Kemudian menyampaikan laporan atas kebohongan dan janji-janji mantan Kapolri Jenderal Polisi Badrodin Haiti atas kasus yang menimpa keluarganya tidak dilanjutkan sampai tuntas, termasuk kebohongan yang disampaikan kepada Komisi III DPR sehingga pihaknya dianggap kalah bahkan tidak diizinkan masuk meski mendapat undangan.
“Saya juga akan menyampaikan amanah dari mantan petinggi GAM di Aceh.
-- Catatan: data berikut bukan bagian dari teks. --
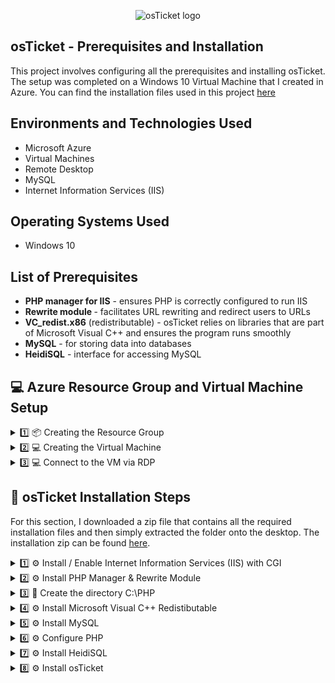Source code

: <p align="center">
<img src="https://i.imgur.com/Clzj7Xs.png" alt="osTicket logo"/>
</p>

<h2>osTicket - Prerequisites and Installation</h2>
This project involves configuring all the prerequisites and installing osTicket. The setup was completed on a Windows 10 Virtual Machine that I created in Azure. You can find the installation files used in this project <a href=https://drive.google.com/uc?export=download&id=1b3RBkXTLNGXbibeMuAynkfzdBC1NnqaD>here</a>

<h2>Environments and Technologies Used</h2>

- Microsoft Azure
- Virtual Machines
- Remote Desktop
- MySQL
- Internet Information Services (IIS)

<h2>Operating Systems Used </h2>

- Windows 10

<h2>List of Prerequisites</h2>

- <b>PHP manager for IIS</b> - ensures PHP is correctly configured to run IIS
- <b>Rewrite module </b> - facilitates URL rewriting and redirect users to URLs
- <b>VC_redist.x86</b> (redistributable) - osTicket relies on libraries that are part of Microsoft Visual C++ and ensures the program runs smoothly
- <b>MySQL</b> - for storing data into databases
- <b>HeidiSQL</b> - interface for accessing MySQL 


## 💻 Azure Resource Group and Virtual Machine Setup

<details>
  <summary>1️⃣ 📦 Creating the Resource Group </summary>

- I'll navigate to the Azure Portal and click or search for `Resource Groups`.

  ![2025-01-06 11_20_48-Window](https://github.com/user-attachments/assets/c5d5eee0-7df2-4cf4-9a71-396e7c7ebb89)

- On the Resource Group page I'll click `Create` at the top-left.

  ![2025-01-06 11_23_38-Window](https://github.com/user-attachments/assets/8d197474-33c9-4162-ad74-392986fb3249)

- I'll select my Azure subscription and name the Resource Group `rg-osticket`, set the Region to `East US 2`, then click `Review + Create`.

  ![2025-01-06 11_27_08-Window](https://github.com/user-attachments/assets/96334a91-91c2-4102-8893-b89c0442ec91)

- And finally, click `Create` again.

  ![2025-01-06 11_29_05-Window](https://github.com/user-attachments/assets/74840e04-9959-4307-9a63-2a1ee6f5a151)

- The Resource Group has been created. In the next section, I will set up the virtual machine.

</details>

<details>
  <summary>2️⃣ 💻 Creating the Virtual Machine</summary>

- On the Azure Portal, I'll search for `Virtual Machines`.

  ![2025-01-06 11_58_58-Window](https://github.com/user-attachments/assets/7b49b5b6-0448-48ad-9a98-740b48903939)

- On the Virtual Machine page, I'll click `Create` on the top-left, then select `Azure Virtual Machine`.

  ![2025-01-06 12_01_45-Window](https://github.com/user-attachments/assets/62e95754-35bc-4334-ab1b-651e15280ebd)

- On the create page, I'll select the Resource Group that I just created `rg-osticket`, and name the VM `osticket-vm`.

  ![2025-01-06 12_06_24-Window](https://github.com/user-attachments/assets/ae2eb56f-68f8-47bc-83ca-92dad2c922fe)

- I'll select `Windows 10 Pro (22H2)` as the image.

  ![2025-01-06 12_09_44-Window](https://github.com/user-attachments/assets/5feef9a2-d693-4c2e-9dc9-8e02fc450eb1)

- Then I'll select `Standard_D2s_v4 - 2vcpus, 8 GiB memory` as the VM size.

  ![2025-01-06 12_11_35-Window](https://github.com/user-attachments/assets/0425cced-59c7-4604-a743-b7d2526b8e1e)

- Enter a username and password, agree to the licensing terms, and leave all other settings, such as disk, network, and others, at their default values. Click `Review + Create`, then click `Create`.

  ![2025-01-06 12_16_13-Window](https://github.com/user-attachments/assets/b3c8c8b5-fd4d-40b9-8d3b-bf2641681533)

- The VM has been created.

  ![2025-01-06 12_26_01-Window](https://github.com/user-attachments/assets/a14f14e0-09e8-47dc-a43b-1b3aeee4de06)

</details>

<details>
  <summary>3️⃣ 💻 Connect to the VM via RDP</summary>

- Now that the VM has been created, I'll connect to it using RDP. To do this, I need the Public IP Address. In the Azure Portal, navigate to Virtual Machines, select `osticket-vm`, and copy the Public IP Address.

  ![2025-01-06 12_47_24-Window](https://github.com/user-attachments/assets/0acc73fc-c07d-412f-a6ad-708f9902ab3a)

- On my Host Machine, I'll click `Start` and type `Remote Desktop`, then click `Remote Desktop Connection`.

 - I'll click `Show Options`, input the IP Address and username, then click `Connect`.

  ![2025-01-06 12_56_43-Window](https://github.com/user-attachments/assets/4999dad2-8aee-4acb-867d-769651b2696e)

- Input the password and click `OK`

  ![2025-01-06 12_58_55-Window](https://github.com/user-attachments/assets/1042ae72-10b6-43e7-b60e-af909c1fb8e2)

- Click `Yes` to trust the certificate.

  ![2025-01-06 12_59_17-Window](https://github.com/user-attachments/assets/c66072ec-cea3-4d64-aed9-45d87627e9cd)

- I'm now logged into the VM

  ![2025-01-06 13_02_47-Window](https://github.com/user-attachments/assets/f1eeecb0-1463-424c-99fd-918f923e5895)

</details>

## 🎫 osTicket Installation Steps
For this section, I downloaded a zip file that contains all the required installation files and then simply extracted the folder onto the desktop. The installation zip can be found <a href="https://drive.google.com/uc?export=download&id=1b3RBkXTLNGXbibeMuAynkfzdBC1NnqaD" target="_blank">here</a>.

<details>
  <summary>1️⃣ ⚙️ Install / Enable Internet Information Services (IIS) with CGI</summary>

- To enable IIS, navigate to `Control Panel` -> `Programs` -> `Programs and Features`. Then click `Turn windows features on or off`

  ![2025-01-06 13_24_23-Window](https://github.com/user-attachments/assets/cc6e340c-cc45-429f-9cc0-ed4709f51623)

- Select `Internet Information Services` then expand it and navigate to `World Wide Web Services` -> `Application Development Features` and check `CGI`. Then click `OK`. When the installation completes, click `Close`

  ![2025-01-06 13_33_08-Window](https://github.com/user-attachments/assets/03eb17c6-727b-4b31-83a0-636b65e0c3e8)

</details>

<details>
  <summary>2️⃣ ⚙️ Install PHP Manager & Rewrite Module</summary>

- Within the installation folder, I'll install PHPManger. `PHPManagerForIIS_V1.5.0`

  ![2025-01-06 13_46_32-Window](https://github.com/user-attachments/assets/beec8a99-f728-4f74-855d-6532c91c28b5)
  ![2025-01-06 13_46_54-Window](https://github.com/user-attachments/assets/43a4f112-9bf8-46fe-b4ff-fdde1c5b76b2)

- Then I'll install the Rewrite Module. `rewrite_amd64_en-US`
  
  ![2025-01-06 13_54_33-Window](https://github.com/user-attachments/assets/b9440967-634d-44e4-b818-c4ddafe5315e)
  ![2025-01-06 13_59_22-Window](https://github.com/user-attachments/assets/08234180-4022-48ba-aac7-f2e70a5ecdfb)

</details>

<Details>
  <Summary>3️⃣ 📁 Create the directory C:\PHP</Summary>

- Open File Explorer, click `This PC`, then open `C drive`

  ![2025-01-06 14_09_29-Window](https://github.com/user-attachments/assets/785f1ad6-7931-46ce-b026-526921761006)

- In the C drive, right-click, go to `New`, and then select `Folder`

  ![2025-01-06 14_11_11-Window](https://github.com/user-attachments/assets/b280dd59-00fc-4ddf-8388-e1f0bbb56e99)

- Name the folder `PHP`

  ![2025-01-06 14_14_06-Window](https://github.com/user-attachments/assets/d1eeb1aa-5391-4d4a-84d2-6853a14754ea)

- Within the installation folder, I'll right-click the `php-7.3.8-nts-Win32-VC15-x86` folder, then select `Extract All`. I'll set the destination folder to `C:\PHP` then click `Extract`

  ![2025-01-06 14_19_45-Window](https://github.com/user-attachments/assets/23f3e116-faf3-41df-944b-8e3ded955bdd)
  ![2025-01-06 14_22_18-Window](https://github.com/user-attachments/assets/90998ab4-b60a-47c6-aa60-81588fa2ff13)

</Details>

<details>
  <summary>4️⃣ ⚙️ Install Microsoft Visual C++ Redistibutable</summary>

- Within the installation folder, I'll open `VC_redist.x86`

  ![2025-01-06 14_34_00-Window](https://github.com/user-attachments/assets/c8ec1459-103f-453f-be8e-e652df7e5af3)

- Click `I Agree` then `Install`

  ![2025-01-06 14_34_29-Window](https://github.com/user-attachments/assets/26f9fb45-7eb2-45a5-87ef-bb48a86407ab)

</details>

<details>
  <summary>5️⃣ ⚙️ Install MySQL</summary>

- Within the installation folder, I'll open `mysql-5.5.62-win32`

  ![2025-01-06 14_43_12-Window](https://github.com/user-attachments/assets/b44b6d54-d974-4e0c-9066-e9f9bf3d05ab)

- Click `Next`, then check `I accept`, then click `Next` again.

  ![2025-01-06 14_44_02-Window](https://github.com/user-attachments/assets/a80b0304-82d2-420e-a83a-890bd8b42f72)
  ![2025-01-06 14_44_18-Window](https://github.com/user-attachments/assets/b528ef12-431a-4bae-a044-7032a60c2f47)

- Choose `Typical` then click `Install`

  ![2025-01-06 14_46_14-Window](https://github.com/user-attachments/assets/81d713cb-19dd-4958-8e4e-956fdd5d4644)
  ![2025-01-06 14_46_26-Window](https://github.com/user-attachments/assets/e621a60d-18be-439a-ba92-1417531c0c3b)

- I'll choose to launch the configuration wizard, click `Finish`

  ![2025-01-06 14_47_24-Window](https://github.com/user-attachments/assets/37361e27-0403-40ea-aa9f-fe0359b9a0bc)

- When the installation wizard appears, click `Next`, then choose `Stand Configuration`, then click `Next`

  ![2025-01-06 14_49_17-Window](https://github.com/user-attachments/assets/2a6f5fdf-ace6-4698-8ceb-ed7916ace04f)
  ![2025-01-06 14_49_32-Window](https://github.com/user-attachments/assets/e8611aa6-626e-41f3-97aa-5c9e7e38b8fa)

- On the next window, I'll leave everything as is, and click `Next`

  ![2025-01-06 14_51_31-Window](https://github.com/user-attachments/assets/7d58a234-df62-40b7-9254-1ca066238c9d)

- Input a password, then click `Next`

  ![2025-01-06 14_53_48-Window](https://github.com/user-attachments/assets/cde5b353-c912-49f8-8838-a8f60a243ff2)

- Click `Execute`, once it's complete, click `Finish`.

  ![2025-01-06 14_55_38-Window](https://github.com/user-attachments/assets/72255ef1-6922-4158-bec4-630fbe1dd0f7)
  ![2025-01-06 14_56_14-Window](https://github.com/user-attachments/assets/60ba0419-10af-4600-ad6c-6c6e6528ed91)


</details>

<details>
  <summary>6️⃣ ⚙️ Configure PHP</summary>

### Open IIS and run as Administrator

- Click start, then type `IIS`, right click `Internet Information Services (IIS)`, then select `Run as administrator`

  ![2025-01-06 15_40_56-Window](https://github.com/user-attachments/assets/7d48542f-50d3-411a-a918-8215892e52b5)

### Register PHP from within IIS

- Within IIS, open `PHP Manger`

  ![2025-01-06 15_44_17-Window](https://github.com/user-attachments/assets/87e9cdf4-f5fe-476b-ad7b-cd59b10b1ec8)

- In PHP Manager, click `Register new PHP version`

  ![2025-01-06 15_45_39-Window](https://github.com/user-attachments/assets/d4130330-8070-4c89-bdfc-9dc9b6c236f6)

- Browse to `C:\PHP\php-cgi.exe`, then click `OK`

  ![2025-01-06 15_47_49-Window](https://github.com/user-attachments/assets/0e551cb6-1bc0-4236-87d5-975aed3eaaf4)
  ![2025-01-06 15_48_06-Window](https://github.com/user-attachments/assets/88558984-c733-49a8-bf90-4ed0979af190)

- Reload IIS by right-clicking `osticket-vm` on the top-left and selecting `Stop`, then right-click again and select `Start`

  ![2025-01-06 15_51_12-Window](https://github.com/user-attachments/assets/79d3328b-2c42-4a29-b63f-352ceee690c7)
  ![2025-01-06 15_50_49-Window](https://github.com/user-attachments/assets/d16cf2a8-273e-4b9a-abd1-fdb39d807838)

</details>

<details>
  <summary>7️⃣ ⚙️ Install HeidiSQL</summary>

- Within the installation folder, I'll open `HeidiSQL_12.3.0.6589_Setup`.

  ![2025-01-06 17_12_39-Window](https://github.com/user-attachments/assets/a6503e62-731b-4b87-862a-199c93fcb382)

- Click `I Accept`, then click `Next`.

  ![2025-01-06 17_13_54-Window](https://github.com/user-attachments/assets/18f1feb3-4e66-4222-9bbd-90cdcb9f16c8)

- Click `Next`, `Next`, `Install`.

  ![2025-01-06 17_15_57-Window](https://github.com/user-attachments/assets/e45fd4c6-532e-4fa1-9927-897a54709fdc)

- Then click `Finish`.

  ![2025-01-06 17_16_17-Window](https://github.com/user-attachments/assets/c3a9988c-e714-4574-9f6c-12aa68f77f97)

- Open HeidiSQL, then click `Skip`.

  ![2025-01-06 17_18_21-Window](https://github.com/user-attachments/assets/852e7118-1870-40fe-b949-603374011510)

- Click `New` at the bottom left.

  ![2025-01-06 17_19_09-Window](https://github.com/user-attachments/assets/ab63332c-5cb4-4e9c-ac1e-d022bd75e834)

- I'll input the username and password I set up when installing MySQL, then click `Open`.

  ![2025-01-06 17_20_30-Window](https://github.com/user-attachments/assets/2b339c13-340a-40c0-98de-cb86150f8f01)

- Now I'll create a database called `osTicket`.  Right-click `Unnamed` go to `Create New`, then click `Database`, I'll name it `osTicket`, then click `OK`.

  ![2025-01-06 17_32_22-Window](https://github.com/user-attachments/assets/c77380fe-38ab-4985-9e75-981d78be699f)
  ![2025-01-06 17_33_42-Window](https://github.com/user-attachments/assets/a4e053a9-5f36-46af-ac9d-07c8e91a740c)
  
- The osTicket database has been created.

  ![2025-01-06 17_34_41-Window](https://github.com/user-attachments/assets/13390e02-1855-46d0-a900-27f93d688802)

</details>

<details>
  <summary>8️⃣ ⚙️ Install osTicket</summary>

- Within the installation folder, I'll extract `osTicket-v1.15.8`, then open the folder.

  ![2025-01-06 16_04_12-Window](https://github.com/user-attachments/assets/20360c1f-74e0-4a2c-9390-48de67a2a96c)
  ![2025-01-06 16_07_02-Window](https://github.com/user-attachments/assets/69fc5dc5-9a03-4990-98e5-3d4841d6fd71)

- In a separate window, I'll navigate to `C:\inetpub\wwwroot`

  ![2025-01-06 16_08_21-Window](https://github.com/user-attachments/assets/13538105-3420-45a0-8d03-1e1e9d31a87a)

- From here, I need to copy the `upload` folder into the `wwwroot` folder.

  ![2025-01-06 16_11_16-Window](https://github.com/user-attachments/assets/f4c6fb67-945d-4fc4-8525-6e4aee8d2ecc)

- Now I'll rename the `upload` folder to `osTicket`

  ![2025-01-06 16_12_17-Window](https://github.com/user-attachments/assets/b969b9e2-8694-4422-9d54-446a56e050d9)

- Now I'll reload the IIS server by right-clicking `osticket-vm` on the top-left and selecting `Stop`, then right-click again and selecting `Start`

  ![2025-01-06 15_51_12-Window](https://github.com/user-attachments/assets/79d3328b-2c42-4a29-b63f-352ceee690c7)
  ![2025-01-06 15_50_49-Window](https://github.com/user-attachments/assets/d16cf2a8-273e-4b9a-abd1-fdb39d807838)

### Confirm the osTicket Site loads

- Within the IIS Manager, I'll expand `osticket-vm` -> `Sites` -> `Default Web Site`. Click `osTicket` then click `Browse *:80 (HTTP)` in the right pane.

  ![2025-01-06 16_22_01-Window](https://github.com/user-attachments/assets/b3a4bff3-8ab9-4d0c-ada2-36a3e292d4a7)

- The osTicket Website has loaded successfully!

  ![2025-01-06 16_23_38-Window](https://github.com/user-attachments/assets/487396d3-17a7-421f-aab9-897234d15d5b)

- Notice that some extensions are not enabled, I will do that next.

  ![2025-01-06 16_27_01-Window](https://github.com/user-attachments/assets/06259e65-09af-4aac-8047-044019d80451)

- Open IIS Manager, go to `Sites`, `Default Web Site`, `osTicket`, then open `PHP Manager`.

  ![2025-01-06 16_29_21-Window](https://github.com/user-attachments/assets/6dcdbbef-b504-4790-8039-4c3c69732ecb)

- Within PHP Manager, Click `Enable or disable an extension`

  ![2025-01-06 16_31_05-Window](https://github.com/user-attachments/assets/acb166d7-74f6-4d7b-9765-f9f9f03846de)

- I'll right-click and enable the following:
  - php_imap.dll
  - php_intl.dll
  - php_opcache.dll

  ![2025-01-06 16_34_57-Window](https://github.com/user-attachments/assets/9f098179-b46f-47ec-950c-e3b187c212ee)

### Rename ost-sampleconfig.php

- I'll browse to `C:\` -> `inetpub` -> `wwwroot` -> `osTicket` -> `include`

  ![2025-01-06 16_42_52-Window](https://github.com/user-attachments/assets/cc55a877-4947-4e8a-b885-3a5b86c24cef)

- In the `include` folder, I'll find `ost-sampleconfig.php` and rename is to `ost-config.php`

  ![2025-01-06 16_44_23-Window](https://github.com/user-attachments/assets/28ec1b47-836f-409d-83cd-d32ae1331aab)

### Give osTicket permission to access the file

- Right-click `ost-config.php` and select properties.

  ![2025-01-06 16_50_24-Window](https://github.com/user-attachments/assets/69ff9c01-c32b-4edb-8f5d-7a4b74994ba8)

- Click the `Security` tab, then click `Advanced`

  ![2025-01-06 16_51_28-Window](https://github.com/user-attachments/assets/b1e0ccd2-b178-4a37-b150-5d1269e786d6)

- I will click `Disable inheritance`, then click `Remove all inherited permissions from this object`

  ![2025-01-06 16_53_42-Window](https://github.com/user-attachments/assets/61742b1c-6add-479a-bd9d-eac8ef9e9028)
  ![2025-01-06 16_54_36-Window](https://github.com/user-attachments/assets/19e76ab4-933c-42b9-a221-5eb7a5cb6a7e)

- Next, I'll click `Add`

  ![2025-01-06 16_56_12-Window](https://github.com/user-attachments/assets/06a5eb14-4407-4000-8129-0b8dfb57df74)

- Click `Select a principal`

  ![2025-01-06 16_57_17-Window](https://github.com/user-attachments/assets/52280ac8-2425-4a0a-81ce-67c89e1d46f0)

- I'll input `everyone`, click `Check Names`, then click `OK`

  ![2025-01-06 17_00_54-Window](https://github.com/user-attachments/assets/6e171555-58b7-4edf-9047-a689f679bb81)

- Check `Full Control`, then click `OK`

  ![2025-01-06 17_02_01-Window](https://github.com/user-attachments/assets/8eae278d-bb1f-4e2c-9a2a-f9b4308cc9d6)

- Click `Apply`, `OK`, then `OK` again.

  ![2025-01-06 17_02_48-Window](https://github.com/user-attachments/assets/ac474b5a-62b3-49fc-9080-30a5c1db1d90)

### Continue osTicket setup

- I'll go back to the osTicket website and click `Continute`

  ![2025-01-06 17_04_49-Window](https://github.com/user-attachments/assets/ed7bebfe-9605-418c-9d35-b3e11bf0b337)

- I'll fill out the information

</details>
Mengenai isinya akan saya sampaikan setelah bertemu dengan bapak Presiden Jokowi,” tutur pria yang sudah mengelilingi 29 negara ini hingga ke Mekkah, Arab Saudi untuk mencari keadilan.
Sementara, Wakil Direktur Lembaga Bantuan Hukum (LBH) Makassar, Zukifli Hasanuddin bersama Wakil Kooordinator KontraS Sulawesi Nasrun dan perwakilan Walhi Sulsel Muhammad Al Amin saat saat mendampingi Indra Azwan menyatakan pihaknya akan mendukung penuh langkah-langkah hukum serta tindakan yang dilakukan Indra Azwan.
Selain itu pihaknya juga menilai sejumlah kasus di Kepolisian salah satunya kasus yang dialami Indra termasuk kasus kasus kekerasan baik mahasiswa maupun pekerja Pers tidak pernah diproses secara tuntas pada institusi kepolisian.
Sebelumnya, kasus tabrak lari dilakukan Kompol Joko Sumantri ini terjadi pada tahun 1993 di Kota Malang. Dirinya melaporkan kejadian itu ke polisi namun tidak mendapat respon. Setelah terus berupaya akhirnya kasus ini masuk ke pengadilan dan disidangkan pertama kali pada 2006 dan dilanjutkan pada 2008 oleh Pengadilan Militer Kota Surabaya, Jawa Timur.
Melalui oditur Militer Tinggi III Surabaya dengan amar putusan nomor 8-K/PMT.III/Pol/II/2008 menyatakan perkara tersebut telah kedaluwarsa dan terdakwa Joko Sumantri dinyatakan bebas dari perkara. Ada jeda waktu hampir tiga tahun sidang ini dilanjutkan sehingga menimbulkan pertanyaan.
Meski demikian, upaya hukum Indra tidak sampai disitu dan mengajukan Peninjauan Kembali (PK) pada 24 September 2014 dengan nomor 08 PK/MIL/2014. Mahkamah Agung diketahui mengeluarkan amar putusan pada Desember 2014, tetapi kembali lagi di kelabui, salinan putusan tersebut tidak dikeluarkan pihak MA.
Tidak terima dengan perlakuan tersebut Indra kembali melanjutkan aksi berjalan kaki itu menjelajah ke beberapa provinsi di Indonesia. Ironisnya MA kemudian mengeluarkan putusan kontrovesi dengan menyatakan PK Pengadilan Militer pada oditur Militer Tinggi III Surabaya tidak dapat diterima dengan alasan PK dilakukan oleh terpidana atau ahli waris sehingga menguatkan putusan bebas Joko Sumantri.